··· Data for this task ···

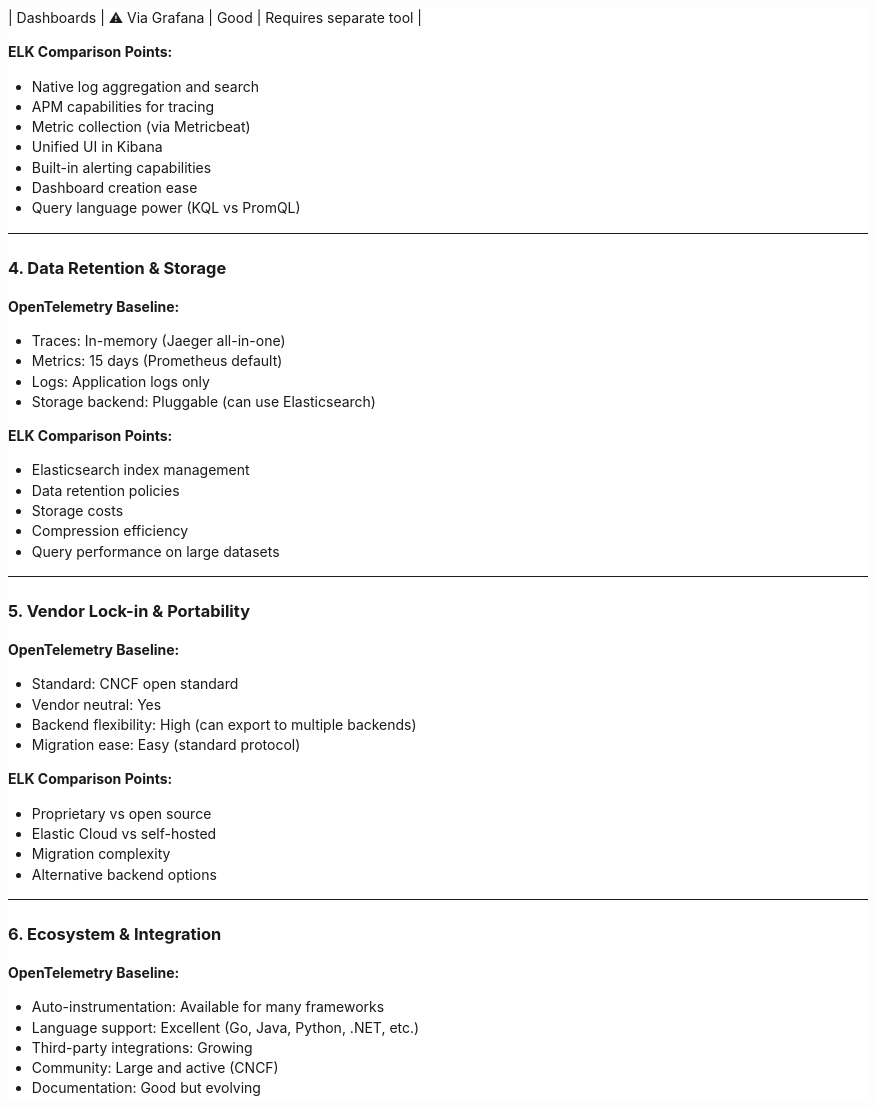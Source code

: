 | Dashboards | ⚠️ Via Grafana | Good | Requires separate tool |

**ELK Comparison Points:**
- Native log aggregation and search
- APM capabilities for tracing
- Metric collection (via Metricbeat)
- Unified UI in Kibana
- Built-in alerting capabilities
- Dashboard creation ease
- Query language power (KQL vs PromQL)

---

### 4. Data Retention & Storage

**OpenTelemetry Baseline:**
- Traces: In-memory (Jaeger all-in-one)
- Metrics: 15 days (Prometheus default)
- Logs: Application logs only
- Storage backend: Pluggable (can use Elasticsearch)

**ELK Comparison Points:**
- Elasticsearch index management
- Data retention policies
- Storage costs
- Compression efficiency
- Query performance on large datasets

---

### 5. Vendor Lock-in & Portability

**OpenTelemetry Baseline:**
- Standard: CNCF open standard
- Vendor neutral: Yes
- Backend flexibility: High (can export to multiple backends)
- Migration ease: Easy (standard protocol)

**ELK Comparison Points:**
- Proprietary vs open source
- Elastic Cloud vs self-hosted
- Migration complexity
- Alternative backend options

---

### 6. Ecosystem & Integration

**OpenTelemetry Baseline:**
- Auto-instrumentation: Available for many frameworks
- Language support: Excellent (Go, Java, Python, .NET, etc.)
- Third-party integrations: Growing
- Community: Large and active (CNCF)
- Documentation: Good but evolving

···
··· Data for this task ···

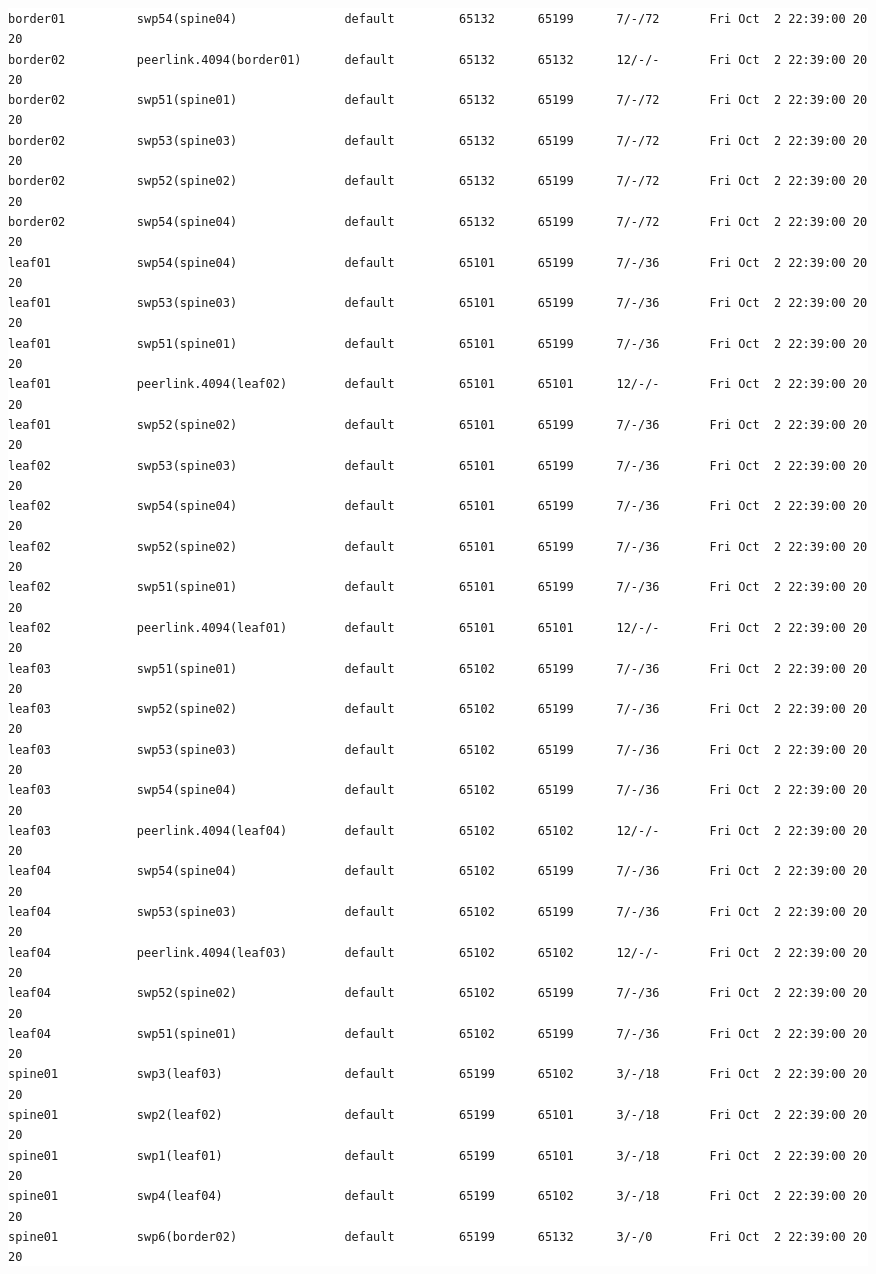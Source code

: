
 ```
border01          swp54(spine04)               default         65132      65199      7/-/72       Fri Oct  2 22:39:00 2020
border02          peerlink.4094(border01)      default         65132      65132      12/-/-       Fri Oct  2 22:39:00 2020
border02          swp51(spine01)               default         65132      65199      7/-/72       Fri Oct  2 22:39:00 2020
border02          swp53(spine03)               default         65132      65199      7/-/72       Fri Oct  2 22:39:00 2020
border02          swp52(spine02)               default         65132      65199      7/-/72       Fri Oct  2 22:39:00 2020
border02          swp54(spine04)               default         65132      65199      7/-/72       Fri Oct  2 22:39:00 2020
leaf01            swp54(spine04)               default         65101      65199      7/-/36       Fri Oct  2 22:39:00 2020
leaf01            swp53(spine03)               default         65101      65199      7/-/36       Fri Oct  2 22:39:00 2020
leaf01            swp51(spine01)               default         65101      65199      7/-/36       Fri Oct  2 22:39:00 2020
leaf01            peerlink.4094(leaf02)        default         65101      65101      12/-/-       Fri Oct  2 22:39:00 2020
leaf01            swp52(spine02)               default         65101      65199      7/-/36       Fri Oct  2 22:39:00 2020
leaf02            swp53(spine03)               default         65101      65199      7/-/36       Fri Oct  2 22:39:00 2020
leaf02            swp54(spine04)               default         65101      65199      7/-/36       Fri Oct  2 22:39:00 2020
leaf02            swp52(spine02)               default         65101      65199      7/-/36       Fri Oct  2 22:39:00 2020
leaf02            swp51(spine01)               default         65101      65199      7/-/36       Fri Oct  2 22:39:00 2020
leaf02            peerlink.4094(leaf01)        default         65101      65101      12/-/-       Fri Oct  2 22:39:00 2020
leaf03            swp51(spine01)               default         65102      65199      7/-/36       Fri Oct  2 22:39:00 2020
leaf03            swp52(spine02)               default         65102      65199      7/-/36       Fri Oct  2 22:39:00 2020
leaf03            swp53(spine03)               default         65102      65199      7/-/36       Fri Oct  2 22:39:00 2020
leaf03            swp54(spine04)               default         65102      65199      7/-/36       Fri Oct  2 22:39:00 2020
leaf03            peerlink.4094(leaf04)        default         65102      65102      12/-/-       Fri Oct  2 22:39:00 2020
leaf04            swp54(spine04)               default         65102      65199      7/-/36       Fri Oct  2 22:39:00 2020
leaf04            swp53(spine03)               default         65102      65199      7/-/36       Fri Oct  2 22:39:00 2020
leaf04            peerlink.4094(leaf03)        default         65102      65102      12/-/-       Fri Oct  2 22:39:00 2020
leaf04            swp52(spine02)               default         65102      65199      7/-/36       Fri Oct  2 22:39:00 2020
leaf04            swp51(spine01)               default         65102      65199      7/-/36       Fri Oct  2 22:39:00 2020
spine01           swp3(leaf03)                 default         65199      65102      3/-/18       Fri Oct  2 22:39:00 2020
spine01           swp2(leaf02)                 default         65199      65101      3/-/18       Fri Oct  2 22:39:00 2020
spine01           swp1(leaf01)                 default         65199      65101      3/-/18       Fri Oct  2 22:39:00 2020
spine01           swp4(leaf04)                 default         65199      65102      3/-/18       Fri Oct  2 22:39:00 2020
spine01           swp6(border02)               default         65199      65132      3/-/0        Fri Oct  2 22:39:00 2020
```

···

§ Work task:
When a line among the entries above contains "CNCF", copy it.

§ Solution below:
- Standard: CNCF open standard
- Community: Large and active (CNCF)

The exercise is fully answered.